About 20 years ago, I saw a group of wild burros in Red Rock Canyon National Conservation Area near Las Vegas, Nev. It was a huge thrill for me to see descendants of the donkeys originally brought to the West by the old gold prospectors of the 1800s. They were living history, and I was honored to be able to get so close to them.
This past weekend, I hoped to recreate this exciting moment during a trip to Death Valley National Park. Wild burros roam free in the park, as they have done since the mid-1800s, when gold was first discovered in the area. Burros that are found on the Bureau of Land Management land are often rounded up and placed for adoption, along with wild horses that are captured. I have long dreamed of adopting a wild burro someday, when I have time to dedicate to gentling a wild creature.
It’s not hard to see these living bits of history if you go to a BLM adoption center, but to find them in the wild is another story. They are fairly tame in Red Rock Canyon and will come up to your car looking for a handout. But here in Death Valley, they are as wild as the terrain.

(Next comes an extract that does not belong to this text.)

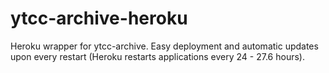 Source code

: # ytcc-archive-heroku
Heroku wrapper for ytcc-archive. Easy deployment and automatic updates upon every restart (Heroku restarts applications every 24 - 27.6 hours).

The friends I camped with in the backcountry of Death Valley this weekend are horsepeople. Two of them are very experienced explorers of the National Park, but my friend, Michelle, and I had never seen the park quite in this way. We tooled around on rocky dirt roads that double for washes during the rainy season and are treacherous enough that most people wouldn’t even attempt to tackle them, even with a four-wheel drive.
Everywhere we went this weekend, we saw what we casually referred to as “burro poop.” Donkey dung was everywhere: on the road we upon which we drove, on the trails we hiked, and even outside the cabin where we stayed, despite the fact that the area was fenced to keep the wild burros out. It seems they like to get close to the cabins in the park and destroy whatever manmade objects they can. Do they hate people, and this is their way of saying so? Or are they just mischievous like my own horses, who will trash anything they can get their teeth on? I think the latter.
As we drove and hiked through the valley all weekend, Michelle and I constantly scanned the horizon. We searched for wild burros high and low, but to no avail. Their poop taunted us, as if they were saying “See, we were here, but now we’re not. You are just not smart enough to find us.” Our desert denizen companions felt compelled to regale us with stories of all the many times they have seen burros while in the valley, and after a while, it almost felt like they were rubbing it in.
On Sunday afternoon, as we drove out of the National Park, I knew my chance of seeing a burro on that trip was gone. But I will not accept defeat. Instead, I’m already thinking about how I can get back to Death Valley so I can try it again.